Saturday, December 27, 2008
So since I've been reading Girl Genius lately, I decided to devote this week's Vault visit to an earlier Foglio work, the one-shot D'Arc Tangent.
D'Arc Tangent #1 was published in 1982 by ffantasy ffactory, a company formed by Phil Foglio and Freff (hence the doubled 'f's in the name). Following the example of Elfquest, it was an independent comic, black-and-white on magazine-size newsprint with a quarterly release schedule (in theory, anyway).
Foglio by that time had already made a name for himself among sf fandom as a fan artist, and among gamer geeks (like me) for a strip in Dragon Magazine called What's New with Phil & Dixie (available on the web here). Connor Freff Cochran had also published as both a writer and illustrator (you can see sample pages from issue 2 on Freff's site).
Between the two of them (with the help of SF author Melissa Ann Singer as publisher), they concocted an ambitious tale of star-spanning romance. In the first issue, we were introduced to a huge interstellar empire, a mysterious would-be conqueror, an enormous city built on an ancient artifact that dwarfs Ringworld, a grieving alien widow, and a medieval French nobleman whose personality is imprinted upon a robot, which in turn begins to develop an emotional bond with the widow.
The story was planned to run 16 issues.
It lasted one.
It wasn't a problem with either the art or the story; though neither were perfect, they were solid, with the promise of great improvement over the full run of the tale. It wasn't necessarily a problem of low sales or of the implosion of the black-and-white market that doomed so many other small-press B&W books in those days.
Nope, Foglio and Freff simply split up due to creative differences.

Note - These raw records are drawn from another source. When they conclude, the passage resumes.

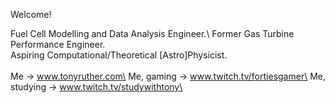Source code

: Welcome!

Fuel Cell Modelling and Data Analysis Engineer.\ 
Former Gas Turbine Performance Engineer.\
Aspiring Computational/Theoretical [Astro]Physicist.\
\
Me -> www.tonyruther.com\
Me, gaming -> www.twitch.tv/fortiesgamer\
Me, studying -> www.twitch.tv/studywithtony\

What creative differences, you might ask? Well, here's a clue. When the editorial page in the first issue features one creator screaming at the other to finish the damn book already, you can assume that there's friction in the partnership.
Looking at a sample of the book in question might help explain a bit more. Here's a portion of a typical page below. It appears that penciling duties were split between the two. Foglio obviously drew the shorter Frenchman, as well as the unmasked robot, while Freff appears to have penciled the taller Frenchman and the alien babe Avari T. But from the editorial cartoon, it seems that Freff was doing all the inking, and just look at the inks on this page: lots of cross-hatching, multiple flavors of zip, and a hell of a lot of black. Now multiply that through the entire book, and you can see why they had trouble making a deadline.
All that work was not wasted, however. The next year, Foglio drew a rather long science-fiction tale featuring Buck Godot, Zap Gun for Hire (released in 1986 through Starblaze Books), and the character of the Pistol Packin' Polaris Packrat featured a very familiar profile.